ROCHESTER, N.Y. (WROC) — On August 30 this year, the United States ended its nearly 20-year long occupation in Afghanistan after the Taliban had taken back control. The U.S. left behind millions of Afghans desperate to flee, but also evacuated thousands. Esmatullah Ahmadzi was one of those thousands.
Ahmadzi was a prominent TV news anchor and political show host in Kabul, Afghanistan. He worked for stations such as BBC and Shamshad TV. As a journalist, he says he was threatened, attacked, and assaulted for speaking against the Taliban. The station he worked at was bombed twice.
“When the situation in Afghanistan had become so bad and it was so dangerous for Afghan journalists to work in Afghanistan and Afghanistan society, the Taliban always tried to kill the journalists,” Ahmadzi said.
Ahmadzi worked in media for over 14 years in Afghanistan. When the Taliban officially regained control, Ahmadzi said he had to get his family out of what could have been a very dangerous situation considering he was a well-known and prominent figure in Kabul.
“The Taliban attacked me three times when I was a political presenter in Afghanistan. They tried every day. Our guests that we would have on the show would say things about the Taliban, they would call them terrorists. And I’m a journalist, I must ask them these questions. But the Taliban doesn’t want this on TV.”
Ahmadzi worked with the U.S. Embassy in Kabul to find a way out. He applied for an SIV and K-2 visa. He was able to secure a spot for him and his family on a New Mexico Army Base.
“It was the 30th of August when I received an email from the U.S. embassy saying, ‘you are ready for departure and you should come to the airport at 4:00 pm,’” Ahmadzi said.
Ahmadzi said while getting his wife and kids out was crucial, leaving behind the rest of his family was heartbreaking.
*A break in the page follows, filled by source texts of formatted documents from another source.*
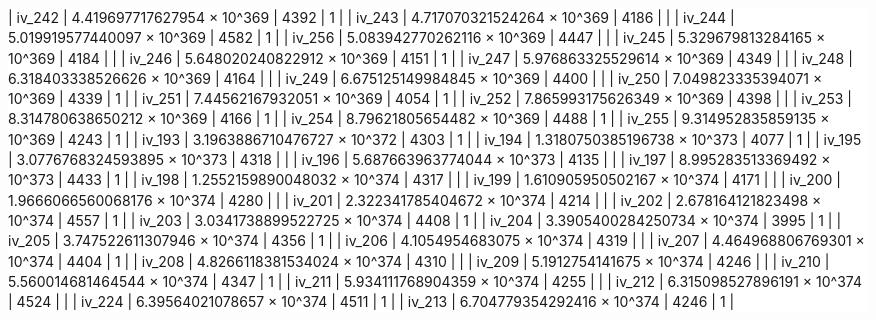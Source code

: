 | iv_242 | 4.419697717627954 × 10^369 | 4392 | 1 |
| iv_243 | 4.717070321524264 × 10^369 | 4186 |  |
| iv_244 | 5.019919577440097 × 10^369 | 4582 | 1 |
| iv_256 | 5.083942770262116 × 10^369 | 4447 |  |
| iv_245 | 5.329679813284165 × 10^369 | 4184 |  |
| iv_246 | 5.648020240822912 × 10^369 | 4151 | 1 |
| iv_247 | 5.976863325529614 × 10^369 | 4349 |  |
| iv_248 | 6.318403338526626 × 10^369 | 4164 |  |
| iv_249 | 6.675125149984845 × 10^369 | 4400 |  |
| iv_250 | 7.049823335394071 × 10^369 | 4339 | 1 |
| iv_251 | 7.44562167932051 × 10^369 | 4054 | 1 |
| iv_252 | 7.865993175626349 × 10^369 | 4398 |  |
| iv_253 | 8.314780638650212 × 10^369 | 4166 | 1 |
| iv_254 | 8.79621805654482 × 10^369 | 4488 | 1 |
| iv_255 | 9.314952835859135 × 10^369 | 4243 | 1 |
| iv_193 | 3.1963886710476727 × 10^372 | 4303 | 1 |
| iv_194 | 1.3180750385196738 × 10^373 | 4077 | 1 |
| iv_195 | 3.0776768324593895 × 10^373 | 4318 |  |
| iv_196 | 5.687663963774044 × 10^373 | 4135 |  |
| iv_197 | 8.995283513369492 × 10^373 | 4433 | 1 |
| iv_198 | 1.2552159890048032 × 10^374 | 4317 |  |
| iv_199 | 1.610905950502167 × 10^374 | 4171 |  |
| iv_200 | 1.9666066560068176 × 10^374 | 4280 |  |
| iv_201 | 2.322341785404672 × 10^374 | 4214 |  |
| iv_202 | 2.678164121823498 × 10^374 | 4557 | 1 |
| iv_203 | 3.0341738899522725 × 10^374 | 4408 | 1 |
| iv_204 | 3.3905400284250734 × 10^374 | 3995 | 1 |
| iv_205 | 3.747522611307946 × 10^374 | 4356 | 1 |
| iv_206 | 4.1054954683075 × 10^374 | 4319 |  |
| iv_207 | 4.464968806769301 × 10^374 | 4404 | 1 |
| iv_208 | 4.8266118381534024 × 10^374 | 4310 |  |
| iv_209 | 5.1912754141675 × 10^374 | 4246 |  |
| iv_210 | 5.560014681464544 × 10^374 | 4347 | 1 |
| iv_211 | 5.934111768904359 × 10^374 | 4255 |  |
| iv_212 | 6.315098527896191 × 10^374 | 4524 |  |
| iv_224 | 6.39564021078657 × 10^374 | 4511 | 1 |
| iv_213 | 6.704779354292416 × 10^374 | 4246 | 1 |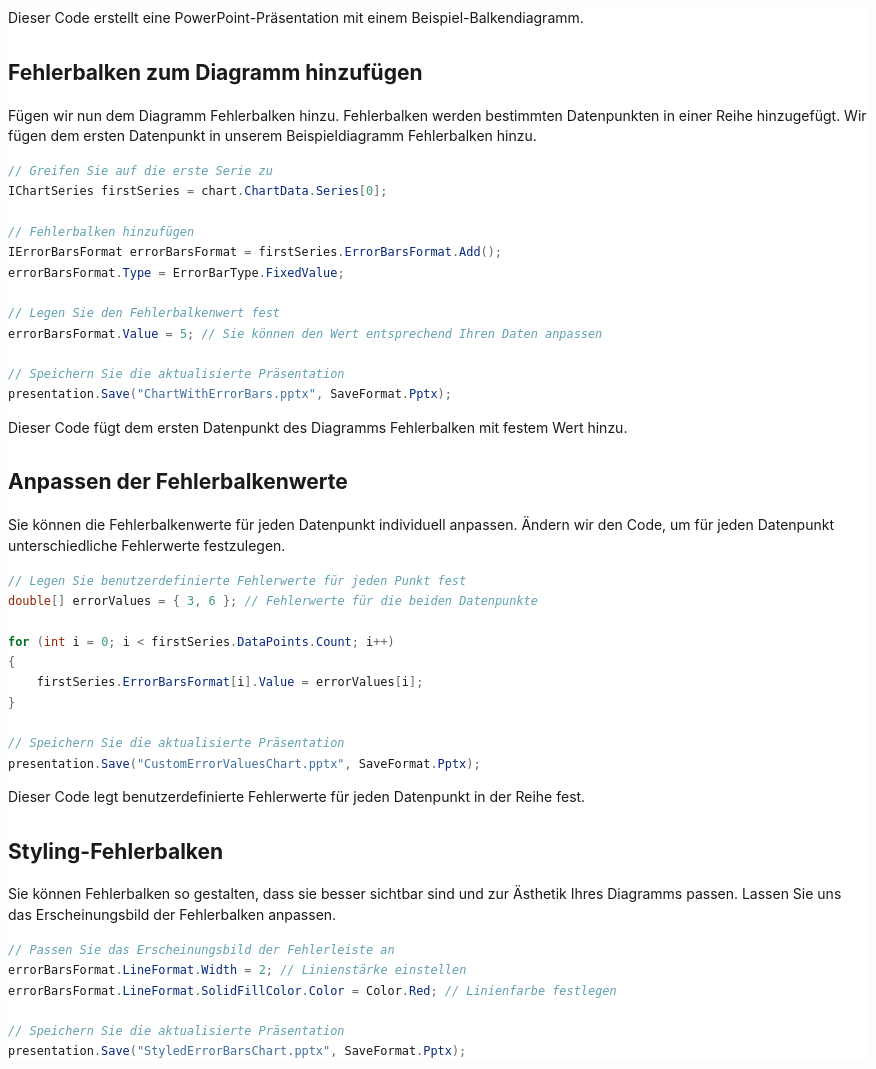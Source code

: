 
Dieser Code erstellt eine PowerPoint-Präsentation mit einem Beispiel-Balkendiagramm.

## Fehlerbalken zum Diagramm hinzufügen

Fügen wir nun dem Diagramm Fehlerbalken hinzu. Fehlerbalken werden bestimmten Datenpunkten in einer Reihe hinzugefügt. Wir fügen dem ersten Datenpunkt in unserem Beispieldiagramm Fehlerbalken hinzu.

```csharp
// Greifen Sie auf die erste Serie zu
IChartSeries firstSeries = chart.ChartData.Series[0];

// Fehlerbalken hinzufügen
IErrorBarsFormat errorBarsFormat = firstSeries.ErrorBarsFormat.Add();
errorBarsFormat.Type = ErrorBarType.FixedValue;

// Legen Sie den Fehlerbalkenwert fest
errorBarsFormat.Value = 5; // Sie können den Wert entsprechend Ihren Daten anpassen

// Speichern Sie die aktualisierte Präsentation
presentation.Save("ChartWithErrorBars.pptx", SaveFormat.Pptx);
```

Dieser Code fügt dem ersten Datenpunkt des Diagramms Fehlerbalken mit festem Wert hinzu.

## Anpassen der Fehlerbalkenwerte

Sie können die Fehlerbalkenwerte für jeden Datenpunkt individuell anpassen. Ändern wir den Code, um für jeden Datenpunkt unterschiedliche Fehlerwerte festzulegen.

```csharp
// Legen Sie benutzerdefinierte Fehlerwerte für jeden Punkt fest
double[] errorValues = { 3, 6 }; // Fehlerwerte für die beiden Datenpunkte

for (int i = 0; i < firstSeries.DataPoints.Count; i++)
{
    firstSeries.ErrorBarsFormat[i].Value = errorValues[i];
}

// Speichern Sie die aktualisierte Präsentation
presentation.Save("CustomErrorValuesChart.pptx", SaveFormat.Pptx);
```

Dieser Code legt benutzerdefinierte Fehlerwerte für jeden Datenpunkt in der Reihe fest.

## Styling-Fehlerbalken

Sie können Fehlerbalken so gestalten, dass sie besser sichtbar sind und zur Ästhetik Ihres Diagramms passen. Lassen Sie uns das Erscheinungsbild der Fehlerbalken anpassen.

```csharp
// Passen Sie das Erscheinungsbild der Fehlerleiste an
errorBarsFormat.LineFormat.Width = 2; // Linienstärke einstellen
errorBarsFormat.LineFormat.SolidFillColor.Color = Color.Red; // Linienfarbe festlegen

// Speichern Sie die aktualisierte Präsentation
presentation.Save("StyledErrorBarsChart.pptx", SaveFormat.Pptx);
```
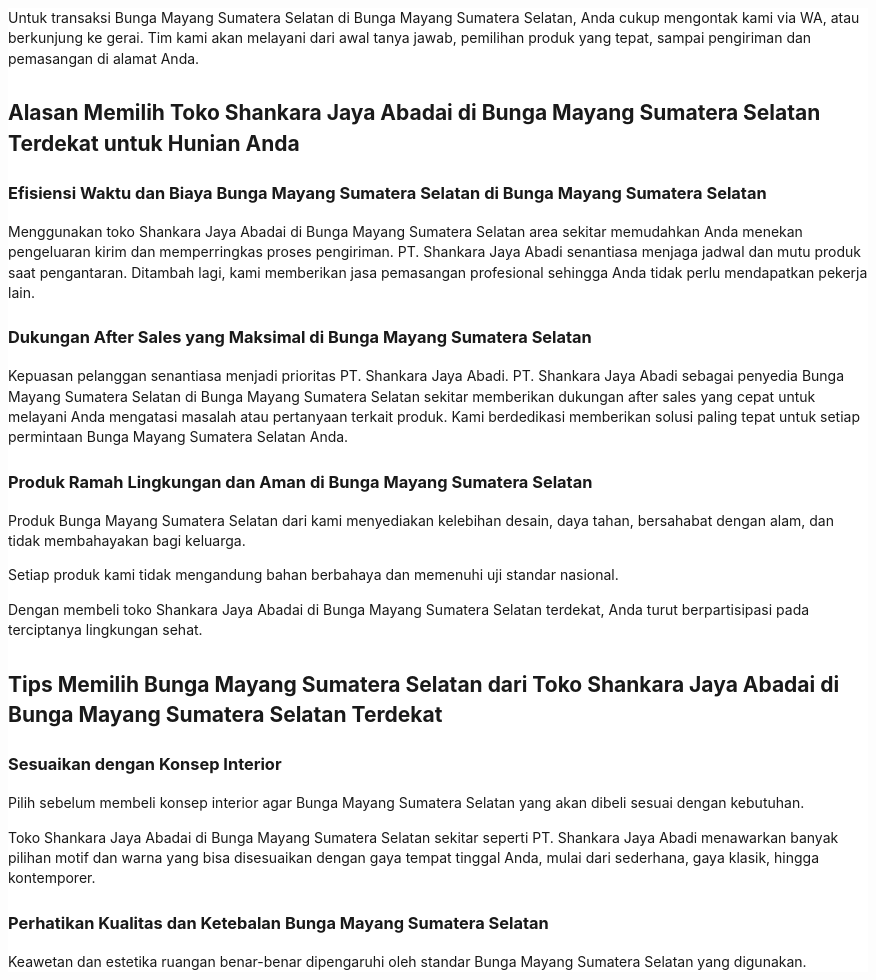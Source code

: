 Untuk transaksi Bunga Mayang Sumatera Selatan di Bunga Mayang Sumatera Selatan, Anda cukup mengontak kami via WA, atau berkunjung ke gerai. Tim kami akan melayani dari awal tanya jawab, pemilihan produk yang tepat, sampai pengiriman dan pemasangan di alamat Anda.

## Alasan Memilih Toko Shankara Jaya Abadai di Bunga Mayang Sumatera Selatan Terdekat untuk Hunian Anda

### Efisiensi Waktu dan Biaya Bunga Mayang Sumatera Selatan di Bunga Mayang Sumatera Selatan

Menggunakan toko Shankara Jaya Abadai di Bunga Mayang Sumatera Selatan area sekitar memudahkan Anda menekan pengeluaran kirim dan memperringkas proses pengiriman. PT. Shankara Jaya Abadi senantiasa menjaga jadwal dan mutu produk saat pengantaran. Ditambah lagi, kami memberikan jasa pemasangan profesional sehingga Anda tidak perlu mendapatkan pekerja lain.

### Dukungan After Sales yang Maksimal di Bunga Mayang Sumatera Selatan

Kepuasan pelanggan senantiasa menjadi prioritas PT. Shankara Jaya Abadi. PT. Shankara Jaya Abadi sebagai penyedia Bunga Mayang Sumatera Selatan di Bunga Mayang Sumatera Selatan sekitar memberikan dukungan after sales yang cepat untuk melayani Anda mengatasi masalah atau pertanyaan terkait produk. Kami berdedikasi memberikan solusi paling tepat untuk setiap permintaan Bunga Mayang Sumatera Selatan Anda.

### Produk Ramah Lingkungan dan Aman di Bunga Mayang Sumatera Selatan

Produk Bunga Mayang Sumatera Selatan dari kami menyediakan kelebihan desain, daya tahan, bersahabat dengan alam, dan tidak membahayakan bagi keluarga.

Setiap produk kami tidak mengandung bahan berbahaya dan memenuhi uji standar nasional.

Dengan membeli toko Shankara Jaya Abadai di Bunga Mayang Sumatera Selatan terdekat, Anda turut berpartisipasi pada terciptanya lingkungan sehat.

## Tips Memilih Bunga Mayang Sumatera Selatan dari Toko Shankara Jaya Abadai di Bunga Mayang Sumatera Selatan Terdekat

### Sesuaikan dengan Konsep Interior 

Pilih sebelum membeli konsep interior agar Bunga Mayang Sumatera Selatan yang akan dibeli sesuai dengan kebutuhan.

Toko Shankara Jaya Abadai di Bunga Mayang Sumatera Selatan sekitar seperti PT. Shankara Jaya Abadi menawarkan banyak pilihan motif dan warna yang bisa disesuaikan dengan gaya tempat tinggal Anda, mulai dari sederhana, gaya klasik, hingga kontemporer.

### Perhatikan Kualitas dan Ketebalan Bunga Mayang Sumatera Selatan

Keawetan dan estetika ruangan benar-benar dipengaruhi oleh standar Bunga Mayang Sumatera Selatan yang digunakan.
“I am so happy that I save my family, my life, my children’s life, my wife’s life. But I’m so worried sometimes about my brothers that they are living in Afghanistan right now. I have my three brothers already there in Afghanistan, and I’m sorry about them. I hope Allah saves them,” Ahmadzi said.
Ahmadzi and his family lived on the army base camp in conditions he said were unlivable.
“Thousands of people living in one camp. For example, in one tent 21 family are living there. When I was in that situation, I was thinking about how I have two small kids, not sure what should I do,” Ahmadzi said, “That camp has a lot of problems. For example, when we want to get some formula or milk for kids. We must be waiting in line for up to 3 hours. We’re standing in the line. And after that when our turn was near to get formula, they say, ‘We’re closed now, you can come tomorrow.’ There are big problems and sometimes it would make me so angry.”
After two months living on the army camp, Ahmadzi and his family were relocated to Rochester on November 6th.
“When we came in Rochester, we are so happy. And we think that right now everything is finished, and we start a new life with new situations with new people,” Ahmadzi said.
“I want to thank our volunteers, our organizations for supporting us. I am so thankful for them,” Ahmadzi said.
Ahmadzi has only been in Rochester for about a month but said he has big goals ahead of him for his new life.
“My big goal is that after I improve my English…I will try to get a master’s degree and after that I hope that I will work in media in United States,” Ahmadzi said.